------ RECORD SET
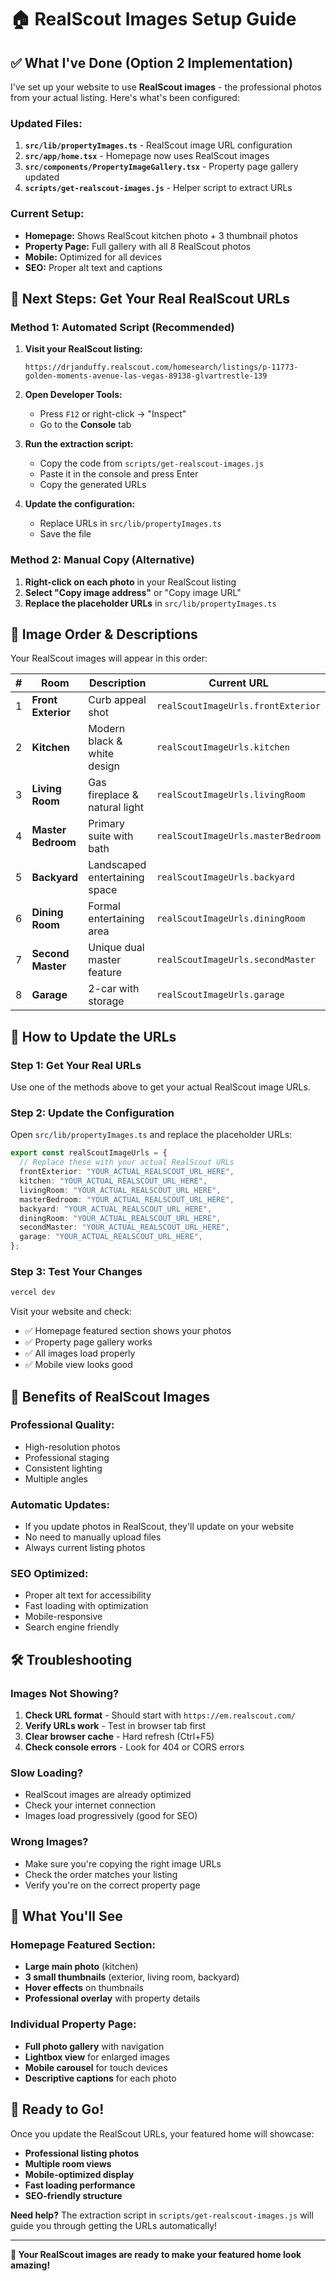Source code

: # 🏠 RealScout Images Setup Guide

## ✅ What I've Done (Option 2 Implementation)

I've set up your website to use **RealScout images** - the professional photos from your actual listing. Here's what's been configured:

### **Updated Files:**
1. **`src/lib/propertyImages.ts`** - RealScout image URL configuration
2. **`src/app/home.tsx`** - Homepage now uses RealScout images
3. **`src/components/PropertyImageGallery.tsx`** - Property page gallery updated
4. **`scripts/get-realscout-images.js`** - Helper script to extract URLs

### **Current Setup:**
- **Homepage:** Shows RealScout kitchen photo + 3 thumbnail photos
- **Property Page:** Full gallery with all 8 RealScout photos
- **Mobile:** Optimized for all devices
- **SEO:** Proper alt text and captions

## 🎯 Next Steps: Get Your Real RealScout URLs

### **Method 1: Automated Script (Recommended)**

1. **Visit your RealScout listing:**
   ```
   https://drjanduffy.realscout.com/homesearch/listings/p-11773-golden-moments-avenue-las-vegas-89138-glvartrestle-139
   ```

2. **Open Developer Tools:**
   - Press `F12` or right-click → "Inspect"
   - Go to the **Console** tab

3. **Run the extraction script:**
   - Copy the code from `scripts/get-realscout-images.js`
   - Paste it in the console and press Enter
   - Copy the generated URLs

4. **Update the configuration:**
   - Replace URLs in `src/lib/propertyImages.ts`
   - Save the file

### **Method 2: Manual Copy (Alternative)**

1. **Right-click on each photo** in your RealScout listing
2. **Select "Copy image address"** or "Copy image URL"
3. **Replace the placeholder URLs** in `src/lib/propertyImages.ts`

## 📸 Image Order & Descriptions

Your RealScout images will appear in this order:

| # | Room | Description | Current URL |
|---|------|-------------|-------------|
| 1 | **Front Exterior** | Curb appeal shot | `realScoutImageUrls.frontExterior` |
| 2 | **Kitchen** | Modern black & white design | `realScoutImageUrls.kitchen` |
| 3 | **Living Room** | Gas fireplace & natural light | `realScoutImageUrls.livingRoom` |
| 4 | **Master Bedroom** | Primary suite with bath | `realScoutImageUrls.masterBedroom` |
| 5 | **Backyard** | Landscaped entertaining space | `realScoutImageUrls.backyard` |
| 6 | **Dining Room** | Formal entertaining area | `realScoutImageUrls.diningRoom` |
| 7 | **Second Master** | Unique dual master feature | `realScoutImageUrls.secondMaster` |
| 8 | **Garage** | 2-car with storage | `realScoutImageUrls.garage` |

## 🔧 How to Update the URLs

### **Step 1: Get Your Real URLs**
Use one of the methods above to get your actual RealScout image URLs.

### **Step 2: Update the Configuration**
Open `src/lib/propertyImages.ts` and replace the placeholder URLs:

```typescript
export const realScoutImageUrls = {
  // Replace these with your actual RealScout URLs
  frontExterior: "YOUR_ACTUAL_REALSCOUT_URL_HERE",
  kitchen: "YOUR_ACTUAL_REALSCOUT_URL_HERE",
  livingRoom: "YOUR_ACTUAL_REALSCOUT_URL_HERE",
  masterBedroom: "YOUR_ACTUAL_REALSCOUT_URL_HERE",
  backyard: "YOUR_ACTUAL_REALSCOUT_URL_HERE",
  diningRoom: "YOUR_ACTUAL_REALSCOUT_URL_HERE",
  secondMaster: "YOUR_ACTUAL_REALSCOUT_URL_HERE",
  garage: "YOUR_ACTUAL_REALSCOUT_URL_HERE",
};
```

### **Step 3: Test Your Changes**
```bash
vercel dev
```

Visit your website and check:
- ✅ Homepage featured section shows your photos
- ✅ Property page gallery works
- ✅ All images load properly
- ✅ Mobile view looks good

## 🚀 Benefits of RealScout Images

### **Professional Quality:**
- High-resolution photos
- Professional staging
- Consistent lighting
- Multiple angles

### **Automatic Updates:**
- If you update photos in RealScout, they'll update on your website
- No need to manually upload files
- Always current listing photos

### **SEO Optimized:**
- Proper alt text for accessibility
- Fast loading with optimization
- Mobile-responsive
- Search engine friendly

## 🛠️ Troubleshooting

### **Images Not Showing?**
1. **Check URL format** - Should start with `https://em.realscout.com/`
2. **Verify URLs work** - Test in browser tab first
3. **Clear browser cache** - Hard refresh (Ctrl+F5)
4. **Check console errors** - Look for 404 or CORS errors

### **Slow Loading?**
- RealScout images are already optimized
- Check your internet connection
- Images load progressively (good for SEO)

### **Wrong Images?**
- Make sure you're copying the right image URLs
- Check the order matches your listing
- Verify you're on the correct property page

## 📱 What You'll See

### **Homepage Featured Section:**
- **Large main photo** (kitchen)
- **3 small thumbnails** (exterior, living room, backyard)
- **Hover effects** on thumbnails
- **Professional overlay** with property details

### **Individual Property Page:**
- **Full photo gallery** with navigation
- **Lightbox view** for enlarged images
- **Mobile carousel** for touch devices
- **Descriptive captions** for each photo

## 🎉 Ready to Go!

Once you update the RealScout URLs, your featured home will showcase:
- **Professional listing photos**
- **Multiple room views**
- **Mobile-optimized display**
- **Fast loading performance**
- **SEO-friendly structure**

**Need help?** The extraction script in `scripts/get-realscout-images.js` will guide you through getting the URLs automatically!

---

**🚀 Your RealScout images are ready to make your featured home look amazing!**
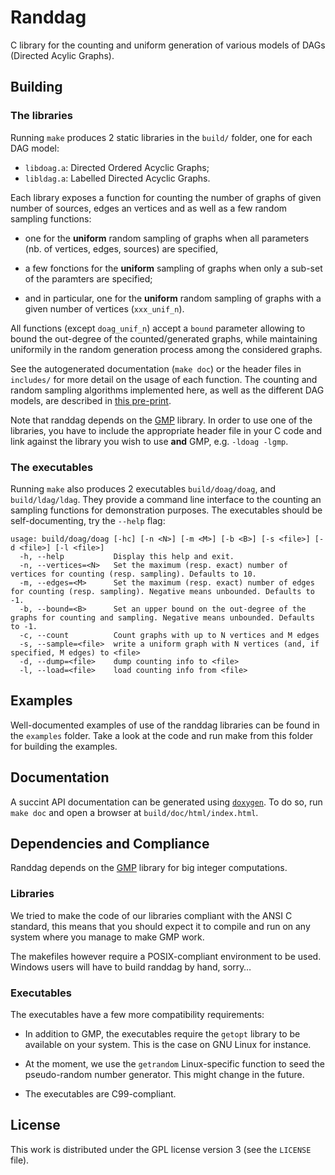 # Randdag

C library for the counting and uniform generation of various models of DAGs
(Directed Acylic Graphs).


## Building

### The libraries

Running `make` produces 2 static libraries in the `build/` folder, one for each
DAG model:

- `libdoag.a`: Directed Ordered Acyclic Graphs;
- `libldag.a`: Labelled Directed Acyclic Graphs.

Each library exposes a function for counting the number of graphs of given
number of sources, edges an vertices and as well as a few random sampling
functions:

- one for the **uniform** random sampling of graphs when all parameters (nb. of
  vertices, edges, sources) are specified,

- a few fonctions for the **uniform** sampling of graphs when only a sub-set of
  the paramters are specified;

- and in particular, one for the **uniform** random sampling of graphs with a
  given number of vertices (`xxx_unif_n`).

All functions (except `doag_unif_n`) accept a `bound` parameter allowing to
bound the out-degree of the counted/generated graphs, while maintaining
uniformily in the random generation process among the considered graphs.

See the autogenerated documentation (`make doc`) or the header files in
`includes/` for more detail on the usage of each function.
The counting and random sampling algorithms implemented here, as well as the
different DAG models, are described in
[this pre-print](https://wkerl.me/papers/doag-pre-print.pdf).

Note that randdag depends on the [GMP](https://gmplib.org/) library.
In order to use one of the libraries, you have to include the appropriate header
file in your C code and link against the library you wish to use **and** GMP,
e.g. `-ldoag -lgmp`.


### The executables

Running `make` also produces 2 executables `build/doag/doag`, and
`build/ldag/ldag`.
They provide a command line interface to the counting an sampling functions for
demonstration purposes. The executables should be self-documenting, try the
`--help` flag:

```
usage: build/doag/doag [-hc] [-n <N>] [-m <M>] [-b <B>] [-s <file>] [-d <file>] [-l <file>]
  -h, --help           Display this help and exit.
  -n, --vertices=<N>   Set the maximum (resp. exact) number of vertices for counting (resp. sampling). Defaults to 10.
  -m, --edges=<M>      Set the maximum (resp. exact) number of edges for counting (resp. sampling). Negative means unbounded. Defaults to -1.
  -b, --bound=<B>      Set an upper bound on the out-degree of the graphs for counting and sampling. Negative means unbounded. Defaults to -1.
  -c, --count          Count graphs with up to N vertices and M edges
  -s, --sample=<file>  write a uniform graph with N vertices (and, if specified, M edges) to <file>
  -d, --dump=<file>    dump counting info to <file>
  -l, --load=<file>    load counting info from <file>
```

## Examples

Well-documented examples of use of the randdag libraries can be found in the
`examples` folder.
Take a look at the code and run make from this folder for building the examples.


## Documentation

A succint API documentation can be generated using
[`doxygen`](https://www.doxygen.nl/index.html).
To do so, run `make doc` and open a browser at `build/doc/html/index.html`.


## Dependencies and Compliance

Randdag depends on the [GMP](https://gmplib.org/) library for big integer
computations.

### Libraries

We tried to make the code of our libraries compliant with the ANSI C standard,
this means that you should expect it to compile and run on any system where you
manage to make GMP work.

The makefiles however require a POSIX-compliant environment to be used.
Windows users will have to build randdag by hand, sorry…

### Executables

The executables have a few more compatibility requirements:

- In addition to GMP, the executables require the `getopt` library to be
  available on your system. This is the case on GNU Linux for instance.

- At the moment, we use the `getrandom` Linux-specific function to seed the
  pseudo-random number generator. This might change in the future.

- The executables are C99-compliant.


## License

This work is distributed under the GPL license version 3 (see the `LICENSE`
file).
------------
-- YOUR TASK --
Exactly repeat the lines from the line that contains "## Documentation" to the end of the entries, both included, and leave out all other lines.

-- RESULT OF THIS TASK --
## Documentation

A succint API documentation can be generated using
[`doxygen`](https://www.doxygen.nl/index.html).
To do so, run `make doc` and open a browser at `build/doc/html/index.html`.


## Dependencies and Compliance

Randdag depends on the [GMP](https://gmplib.org/) library for big integer
computations.

### Libraries

We tried to make the code of our libraries compliant with the ANSI C standard,
this means that you should expect it to compile and run on any system where you
manage to make GMP work.

The makefiles however require a POSIX-compliant environment to be used.
Windows users will have to build randdag by hand, sorry…

### Executables

The executables have a few more compatibility requirements:

- In addition to GMP, the executables require the `getopt` library to be
  available on your system. This is the case on GNU Linux for instance.

- At the moment, we use the `getrandom` Linux-specific function to seed the
  pseudo-random number generator. This might change in the future.

- The executables are C99-compliant.


## License

This work is distributed under the GPL license version 3 (see the `LICENSE`
file).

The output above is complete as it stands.